▶ _Exercise goal_:
Everything in the records except the pictures should come back exactly as written.

┄┄┄┄┄┄┄┄┄┄┄┄┄┄┄┄┄┄┄┄

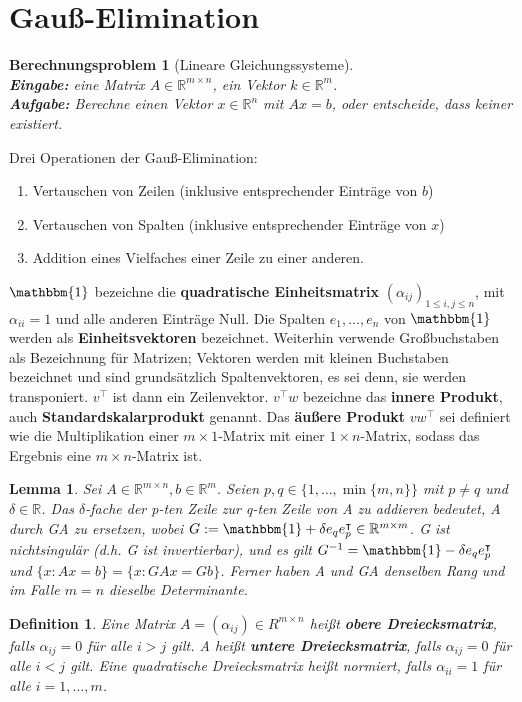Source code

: \documentclass[12pt,a4paper]{article}
\theoremstyle{plain}
\newtheorem{Lemma}[Theorem]{Lemma}
\newtheorem{Definition}[Theorem]{Definition}
\newtheorem{Berechnungsproblem}[Theorem]{Berechnungsproblem}
\newcommand{\herv}[1]{{\emph{\textbf{#1}}}}
\newcommand{\R}{\mathbb{R}}
\numberwithin{equation}{section}
\begin{document}
\section{Gauß-Elimination}
\begin{Berechnungsproblem}[Lineare Gleichungssysteme]\\
\textbf{Eingabe:} eine Matrix $A\in \R^{m\times n}$, ein Vektor $k\in\R^m$.\\
\textbf{Aufgabe:} Berechne einen Vektor $x\in \R^n$ mit $Ax=b$, oder entscheide, dass keiner existiert.
\end{Berechnungsproblem}
Drei Operationen der Gauß-Elimination:
\begin{enumerate}
\renewcommand{\labelenumi}{(\arabic{enumi})}
\item Vertauschen von Zeilen (inklusive entsprechender Einträge von $b$)
\item Vertauschen von Spalten (inklusive entsprechender Einträge von $x$)
\item Addition eines Vielfaches einer Zeile zu einer anderen.
\end{enumerate}
$\mathbbm{1}$ bezeichne die \textbf{quadratische Einheitsmatrix} $(\alpha_{ij})_{1\leq i,j\leq n}$, mit $\alpha_{ii}=1$ und alle anderen Einträge Null. Die Spalten $e_1,\ldots,e_n$ von $\mathbbm{1}$ werden als \textbf{Einheitsvektoren} bezeichnet. Weiterhin verwende Großbuchstaben als Bezeichnung für Matrizen; Vektoren werden mit kleinen Buchstaben bezeichnet und sind grundsätzlich Spaltenvektoren, es sei denn, sie werden transponiert. $v^\intercal$ ist dann ein Zeilenvektor. $v^\intercal w$ bezeichne das \textbf{innere Produkt}, auch \textbf{Standardskalarprodukt} genannt. Das \textbf{äußere Produkt} $v w^\intercal$ sei definiert wie die Multiplikation einer $m\times 1$-Matrix mit einer $1\times n$-Matrix, sodass das Ergebnis eine $m\times n$-Matrix ist.
\begin{Lemma}
Sei $A\in \R^{m\times n}, b\in \R^m$. Seien $p,q\in \{1,\ldots,\min\{m,n\}\}$ mit $p\neq q$ und $\delta\in \R$. Das $\delta$-fache der p-ten Zeile zur q-ten Zeile von A zu addieren bedeutet, A durch GA zu ersetzen, wobei $G:=\mathbbm{1}+\delta e_q e_p^\intercal \in \R^{m\times m}$. G ist nichtsingulär (d.h. G ist invertierbar), und es gilt $G^{-1}=\mathbbm{1}-\delta e_q e_p^\intercal$ und $\{x: Ax=b\}=\{x: GAx=Gb\}$. Ferner haben A und GA denselben Rang und im Falle $m=n$ dieselbe Determinante.
\end{Lemma}
\begin{Definition}
Eine Matrix $A=(\alpha_{ij})\in R^{m\times n}$ heißt \herv{obere Dreiecksmatrix}, falls $\alpha_{ij}=0$ für alle $i>j$ gilt. A heißt \herv{untere Dreiecksmatrix}, falls $\alpha_{ij}=0$ für alle $i<j$ gilt. Eine quadratische Dreiecksmatrix heißt normiert, falls $\alpha_{ii}=1$ für alle $i=1,\ldots,m$.
\end{Definition}
\end{document}
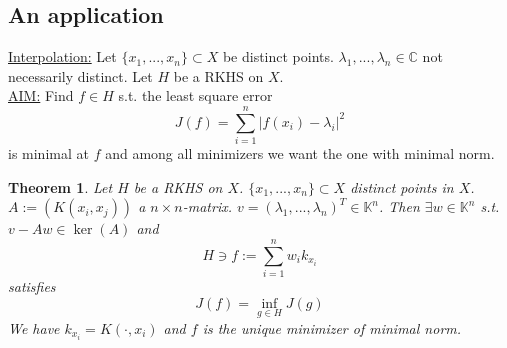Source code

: \documentclass[a4paper, 12pt]{article}
\theoremstyle{plain}
\newtheorem{theorem}{Theorem}[subsection] %
\theoremstyle{definition}
\theoremstyle{lemma}
\theoremstyle{remark}
\theoremstyle{corollary}
\theoremstyle{example}
\begin{document}
	\subsection{An application}
	\underline{Interpolation:} Let $\{x_1,...,x_n\} \subset X$ be distinct points. $\lambda_1,...,\lambda_n \in \mathbb{C}$ not necessarily distinct. Let $H$ be a RKHS on $X$.\\
	\underline{AIM:} Find $f \in H$ s.t. the least square error \[J(f) = \sum_{i=1}^n \left|f(x_i) - \lambda_i\right|^2\] is minimal at $f$ and among all minimizers we want the one with minimal norm. 
	\begin{theorem}
		Let $H$ be a RKHS on $X$. $\{x_1,...,x_n\} \subset X$ distinct points in $X$. $A:= (K(x_i,x_j))$ a $n\times n$-matrix. $v = (\lambda_1,...,\lambda_n)^T \in \mathbb{K}^n$. Then $\exists w \in \mathbb{K}^n$ s.t. $v-Aw \in \ker(A)$ and \[H \ni f:= \sum_{i=1}^n w_ik_{x_i}\] satisfies \[J(f) = \inf_{g \in H} J(g)\] We have $k_{x_i} = K(\cdot,x_i)$ and $f$ is the unique minimizer of minimal norm. 
	\end{theorem}
\end{document}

┄┄┄┄┄┄┄┄┄┄┄┄┄┄┄┄┄┄┄┄

▶ _Task response_:
Source code

: \documentclass[12pt,a4paper]{article}
\theoremstyle{plain}
\newtheorem{Lemma}[Theorem]{Lemma}
\newtheorem{Definition}[Theorem]{Definition}
\newtheorem{Berechnungsproblem}[Theorem]{Berechnungsproblem}
\newcommand{\herv}[1]{{\emph{\textbf{#1}}}}
\newcommand{\R}{\mathbb{R}}
\numberwithin{equation}{section}
\begin{document}
\section{Gauß-Elimination}
\begin{Berechnungsproblem}[Lineare Gleichungssysteme]\\
\textbf{Eingabe:} eine Matrix $A\in \R^{m\times n}$, ein Vektor $k\in\R^m$.\\
\textbf{Aufgabe:} Berechne einen Vektor $x\in \R^n$ mit $Ax=b$, oder entscheide, dass keiner existiert.
\end{Berechnungsproblem}
Drei Operationen der Gauß-Elimination:
\begin{enumerate}
\renewcommand{\labelenumi}{(\arabic{enumi})}
\item Vertauschen von Zeilen (inklusive entsprechender Einträge von $b$)
\item Vertauschen von Spalten (inklusive entsprechender Einträge von $x$)
\item Addition eines Vielfaches einer Zeile zu einer anderen.
\end{enumerate}
$\mathbbm{1}$ bezeichne die \textbf{quadratische Einheitsmatrix} $(\alpha_{ij})_{1\leq i,j\leq n}$, mit $\alpha_{ii}=1$ und alle anderen Einträge Null. Die Spalten $e_1,\ldots,e_n$ von $\mathbbm{1}$ werden als \textbf{Einheitsvektoren} bezeichnet. Weiterhin verwende Großbuchstaben als Bezeichnung für Matrizen; Vektoren werden mit kleinen Buchstaben bezeichnet und sind grundsätzlich Spaltenvektoren, es sei denn, sie werden transponiert. $v^\intercal$ ist dann ein Zeilenvektor. $v^\intercal w$ bezeichne das \textbf{innere Produkt}, auch \textbf{Standardskalarprodukt} genannt. Das \textbf{äußere Produkt} $v w^\intercal$ sei definiert wie die Multiplikation einer $m\times 1$-Matrix mit einer $1\times n$-Matrix, sodass das Ergebnis eine $m\times n$-Matrix ist.
\begin{Lemma}
Sei $A\in \R^{m\times n}, b\in \R^m$. Seien $p,q\in \{1,\ldots,\min\{m,n\}\}$ mit $p\neq q$ und $\delta\in \R$. Das $\delta$-fache der p-ten Zeile zur q-ten Zeile von A zu addieren bedeutet, A durch GA zu ersetzen, wobei $G:=\mathbbm{1}+\delta e_q e_p^\intercal \in \R^{m\times m}$. G ist nichtsingulär (d.h. G ist invertierbar), und es gilt $G^{-1}=\mathbbm{1}-\delta e_q e_p^\intercal$ und $\{x: Ax=b\}=\{x: GAx=Gb\}$. Ferner haben A und GA denselben Rang und im Falle $m=n$ dieselbe Determinante.
\end{Lemma}
\begin{Definition}
Eine Matrix $A=(\alpha_{ij})\in R^{m\times n}$ heißt \herv{obere Dreiecksmatrix}, falls $\alpha_{ij}=0$ für alle $i>j$ gilt. A heißt \herv{untere Dreiecksmatrix}, falls $\alpha_{ij}=0$ für alle $i<j$ gilt. Eine quadratische Dreiecksmatrix heißt normiert, falls $\alpha_{ii}=1$ für alle $i=1,\ldots,m$.
\end{Definition}
\end{document}
Source code

: \documentclass[a4paper, 12pt]{article}
\theoremstyle{plain}
\newtheorem{theorem}{Theorem}[subsection] %
\theoremstyle{definition}
\theoremstyle{lemma}
\theoremstyle{remark}
\theoremstyle{corollary}
\theoremstyle{example}
\begin{document}
	\subsection{An application}
	\underline{Interpolation:} Let $\{x_1,...,x_n\} \subset X$ be distinct points. $\lambda_1,...,\lambda_n \in \mathbb{C}$ not necessarily distinct. Let $H$ be a RKHS on $X$.\\
	\underline{AIM:} Find $f \in H$ s.t. the least square error \[J(f) = \sum_{i=1}^n \left|f(x_i) - \lambda_i\right|^2\] is minimal at $f$ and among all minimizers we want the one with minimal norm. 
	\begin{theorem}
		Let $H$ be a RKHS on $X$. $\{x_1,...,x_n\} \subset X$ distinct points in $X$. $A:= (K(x_i,x_j))$ a $n\times n$-matrix. $v = (\lambda_1,...,\lambda_n)^T \in \mathbb{K}^n$. Then $\exists w \in \mathbb{K}^n$ s.t. $v-Aw \in \ker(A)$ and \[H \ni f:= \sum_{i=1}^n w_ik_{x_i}\] satisfies \[J(f) = \inf_{g \in H} J(g)\] We have $k_{x_i} = K(\cdot,x_i)$ and $f$ is the unique minimizer of minimal norm. 
	\end{theorem}
\end{document}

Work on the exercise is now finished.